Comparative Effectiveness and Cost-Effectiveness of Natalizumab and Fingolimod in Patients with Inadequate Response to Disease-Modifying Therapies in Relapsing-Remitting Multiple Sclerosis in the United Kingdom
- PMID: 34921350
- PMCID: PMC8866337
- DOI: 10.1007/s40273-021-01106-6
Comparative Effectiveness and Cost-Effectiveness of Natalizumab and Fingolimod in Patients with Inadequate Response to Disease-Modifying Therapies in Relapsing-Remitting Multiple Sclerosis in the United Kingdom
Abstract
Background: Patients with highly active relapsing-remitting multiple sclerosis inadequately responding to first-line therapies (interferon-based therapies, glatiramer acetate, dimethyl fumarate, and teriflunomide, known collectively as "BRACETD") often switch to natalizumab or fingolimod.
Objective: The aim was to estimate the comparative effectiveness of switching to natalizumab or fingolimod or within BRACETD using real-world data and to evaluate the cost-effectiveness of switching to natalizumab versus fingolimod using a United Kingdom (UK) third-party payer perspective.
Methods: Real-world data were obtained from MSBase for patients relapsing on BRACETD in the year before switching to natalizumab or fingolimod or within BRACETD. Three-way-multinomial-propensity-score-matched cohorts were identified, and comparisons between treatment groups were conducted for annualised relapse rate (ARR) and 6-month-confirmed disability worsening (CDW6M) and improvement (CDI6M). Results were applied in a cost-effectiveness model over a lifetime horizon using a published Markov structure with health states based on the Expanded Disability Status Scale. Other model parameters were obtained from the UK MS Survey 2015, published literature, and publicly available UK sources.

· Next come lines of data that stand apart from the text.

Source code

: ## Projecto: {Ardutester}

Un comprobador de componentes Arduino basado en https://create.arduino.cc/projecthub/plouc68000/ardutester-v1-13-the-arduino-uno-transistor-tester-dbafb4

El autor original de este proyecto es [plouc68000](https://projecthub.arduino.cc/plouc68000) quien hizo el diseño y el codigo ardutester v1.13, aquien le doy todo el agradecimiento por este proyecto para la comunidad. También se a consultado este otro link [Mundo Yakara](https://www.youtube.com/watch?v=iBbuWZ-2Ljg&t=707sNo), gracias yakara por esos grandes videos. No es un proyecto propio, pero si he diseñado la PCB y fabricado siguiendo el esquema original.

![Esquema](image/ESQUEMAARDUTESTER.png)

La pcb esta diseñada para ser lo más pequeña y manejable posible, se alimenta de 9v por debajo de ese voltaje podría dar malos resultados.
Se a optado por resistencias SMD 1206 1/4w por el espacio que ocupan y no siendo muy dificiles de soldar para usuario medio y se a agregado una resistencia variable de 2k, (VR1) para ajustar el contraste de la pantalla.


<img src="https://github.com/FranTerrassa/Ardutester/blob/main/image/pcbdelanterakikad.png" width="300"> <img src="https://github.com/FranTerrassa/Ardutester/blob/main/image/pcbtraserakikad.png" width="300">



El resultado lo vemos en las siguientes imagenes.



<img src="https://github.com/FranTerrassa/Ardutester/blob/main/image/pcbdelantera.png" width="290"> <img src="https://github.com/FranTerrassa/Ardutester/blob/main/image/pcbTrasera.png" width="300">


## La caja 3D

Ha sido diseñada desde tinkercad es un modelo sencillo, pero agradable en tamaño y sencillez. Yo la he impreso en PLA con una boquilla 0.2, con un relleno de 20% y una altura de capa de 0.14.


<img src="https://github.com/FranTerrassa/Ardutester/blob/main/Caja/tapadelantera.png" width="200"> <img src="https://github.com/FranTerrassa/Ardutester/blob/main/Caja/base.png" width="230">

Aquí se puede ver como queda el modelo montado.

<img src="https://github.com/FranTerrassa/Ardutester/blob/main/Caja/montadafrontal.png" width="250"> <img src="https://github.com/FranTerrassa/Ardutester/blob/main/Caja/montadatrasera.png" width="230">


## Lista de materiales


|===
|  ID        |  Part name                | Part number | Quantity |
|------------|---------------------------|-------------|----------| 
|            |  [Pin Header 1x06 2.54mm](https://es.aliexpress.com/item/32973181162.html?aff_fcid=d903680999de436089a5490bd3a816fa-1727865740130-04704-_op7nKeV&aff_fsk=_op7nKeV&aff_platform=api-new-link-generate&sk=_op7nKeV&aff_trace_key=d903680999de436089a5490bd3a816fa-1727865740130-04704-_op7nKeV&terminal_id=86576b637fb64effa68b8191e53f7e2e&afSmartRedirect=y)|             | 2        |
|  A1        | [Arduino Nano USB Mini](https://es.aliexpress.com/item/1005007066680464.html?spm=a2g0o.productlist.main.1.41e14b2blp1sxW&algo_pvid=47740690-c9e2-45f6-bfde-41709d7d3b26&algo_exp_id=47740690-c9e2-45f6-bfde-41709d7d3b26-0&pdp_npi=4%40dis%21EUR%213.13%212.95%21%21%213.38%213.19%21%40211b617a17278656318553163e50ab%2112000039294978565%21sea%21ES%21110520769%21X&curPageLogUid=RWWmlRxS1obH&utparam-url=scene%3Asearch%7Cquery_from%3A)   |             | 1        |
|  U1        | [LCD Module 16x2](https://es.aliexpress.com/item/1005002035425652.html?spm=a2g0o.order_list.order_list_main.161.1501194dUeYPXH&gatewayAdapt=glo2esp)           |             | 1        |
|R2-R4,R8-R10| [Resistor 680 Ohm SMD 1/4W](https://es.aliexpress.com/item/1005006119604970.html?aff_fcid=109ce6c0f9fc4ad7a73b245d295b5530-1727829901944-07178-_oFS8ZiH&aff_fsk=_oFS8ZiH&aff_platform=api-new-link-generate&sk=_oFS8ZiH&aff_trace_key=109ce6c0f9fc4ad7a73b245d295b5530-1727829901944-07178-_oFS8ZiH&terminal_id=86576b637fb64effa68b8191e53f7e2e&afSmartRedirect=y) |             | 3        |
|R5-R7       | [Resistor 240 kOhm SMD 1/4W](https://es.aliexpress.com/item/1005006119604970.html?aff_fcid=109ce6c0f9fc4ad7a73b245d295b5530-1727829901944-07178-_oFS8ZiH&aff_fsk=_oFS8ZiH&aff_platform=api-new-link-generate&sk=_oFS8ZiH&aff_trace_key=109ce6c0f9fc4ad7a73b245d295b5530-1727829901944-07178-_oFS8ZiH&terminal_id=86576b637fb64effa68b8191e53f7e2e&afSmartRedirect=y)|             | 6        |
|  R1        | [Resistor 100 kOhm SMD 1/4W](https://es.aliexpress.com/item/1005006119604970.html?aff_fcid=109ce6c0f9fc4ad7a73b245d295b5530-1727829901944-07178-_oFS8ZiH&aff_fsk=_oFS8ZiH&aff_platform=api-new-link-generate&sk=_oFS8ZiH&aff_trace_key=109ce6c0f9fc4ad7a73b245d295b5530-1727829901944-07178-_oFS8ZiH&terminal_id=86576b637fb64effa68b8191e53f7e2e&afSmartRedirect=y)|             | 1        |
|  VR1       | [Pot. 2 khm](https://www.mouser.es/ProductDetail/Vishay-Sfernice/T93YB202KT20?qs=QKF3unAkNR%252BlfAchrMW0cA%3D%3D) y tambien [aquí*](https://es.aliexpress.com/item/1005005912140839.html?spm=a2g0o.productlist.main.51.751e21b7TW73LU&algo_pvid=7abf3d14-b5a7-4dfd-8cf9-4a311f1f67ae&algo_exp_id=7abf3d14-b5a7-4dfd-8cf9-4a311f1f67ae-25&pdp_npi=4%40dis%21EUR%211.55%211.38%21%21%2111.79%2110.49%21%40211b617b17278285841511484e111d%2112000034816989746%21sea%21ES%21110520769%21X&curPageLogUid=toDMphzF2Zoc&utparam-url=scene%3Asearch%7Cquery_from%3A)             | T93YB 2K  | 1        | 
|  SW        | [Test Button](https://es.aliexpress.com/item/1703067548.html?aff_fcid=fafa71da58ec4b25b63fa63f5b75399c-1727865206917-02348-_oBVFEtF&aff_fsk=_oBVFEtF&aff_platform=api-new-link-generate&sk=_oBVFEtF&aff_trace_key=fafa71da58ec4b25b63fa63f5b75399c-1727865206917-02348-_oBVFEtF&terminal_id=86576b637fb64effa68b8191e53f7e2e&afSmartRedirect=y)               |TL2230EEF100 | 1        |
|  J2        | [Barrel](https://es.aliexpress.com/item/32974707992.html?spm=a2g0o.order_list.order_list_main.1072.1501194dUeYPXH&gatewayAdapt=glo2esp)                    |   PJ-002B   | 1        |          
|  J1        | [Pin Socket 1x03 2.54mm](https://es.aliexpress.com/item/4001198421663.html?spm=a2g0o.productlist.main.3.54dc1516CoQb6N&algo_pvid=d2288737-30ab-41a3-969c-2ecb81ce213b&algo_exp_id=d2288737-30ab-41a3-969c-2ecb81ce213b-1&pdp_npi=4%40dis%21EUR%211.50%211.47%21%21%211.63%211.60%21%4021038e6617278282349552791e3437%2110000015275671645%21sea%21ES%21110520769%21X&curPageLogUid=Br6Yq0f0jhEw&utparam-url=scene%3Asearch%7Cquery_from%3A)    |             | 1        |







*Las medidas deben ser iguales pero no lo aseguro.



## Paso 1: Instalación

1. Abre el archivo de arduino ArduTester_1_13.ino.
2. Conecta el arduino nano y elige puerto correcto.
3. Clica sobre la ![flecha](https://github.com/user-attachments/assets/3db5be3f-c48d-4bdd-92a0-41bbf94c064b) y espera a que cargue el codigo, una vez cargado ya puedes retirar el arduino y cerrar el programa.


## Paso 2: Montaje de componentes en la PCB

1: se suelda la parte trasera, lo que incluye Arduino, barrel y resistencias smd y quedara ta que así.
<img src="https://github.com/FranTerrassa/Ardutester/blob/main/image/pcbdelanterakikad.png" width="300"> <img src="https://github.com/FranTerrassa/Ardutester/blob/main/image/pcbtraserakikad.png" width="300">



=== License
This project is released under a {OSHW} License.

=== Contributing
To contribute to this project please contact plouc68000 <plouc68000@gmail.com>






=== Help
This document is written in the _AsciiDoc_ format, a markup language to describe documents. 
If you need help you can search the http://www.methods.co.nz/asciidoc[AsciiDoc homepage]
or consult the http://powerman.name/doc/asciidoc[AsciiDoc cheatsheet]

Results: The MSBase analysis found a significant reduction in ARR (rate ratio [RR] = 0.64; 95% confidence interval [CI] 0.57-0.72; p < 0.001) and an increase in CDI6M (hazard ratio [HR] = 1.67; 95% CI 1.30-2.15; p < 0.001) for switching to natalizumab compared with BRACETD. For switching to fingolimod, the reduction in ARR (RR = 0.91; 95% CI 0.81-1.03; p = 0.133) and increase in CDI6M (HR = 1.30; 95% CI 0.99-1.72; p = 0.058) compared with BRACETD were not significant. Switching to natalizumab was associated with a significant reduction in ARR (RR = 0.70; 95% CI 0.62-0.79; p < 0.001) and an increase in CDI6M (HR = 1.28; 95% CI 1.01-1.62; p = 0.040) compared to switching to fingolimod. No evidence of difference in CDW6M was found between treatment groups. Natalizumab dominated (higher quality-adjusted life-years [QALYs] and lower costs) fingolimod in the base-case cost-effectiveness analysis (0.453 higher QALYs and £20,843 lower costs per patient). Results were consistent across sensitivity analyses.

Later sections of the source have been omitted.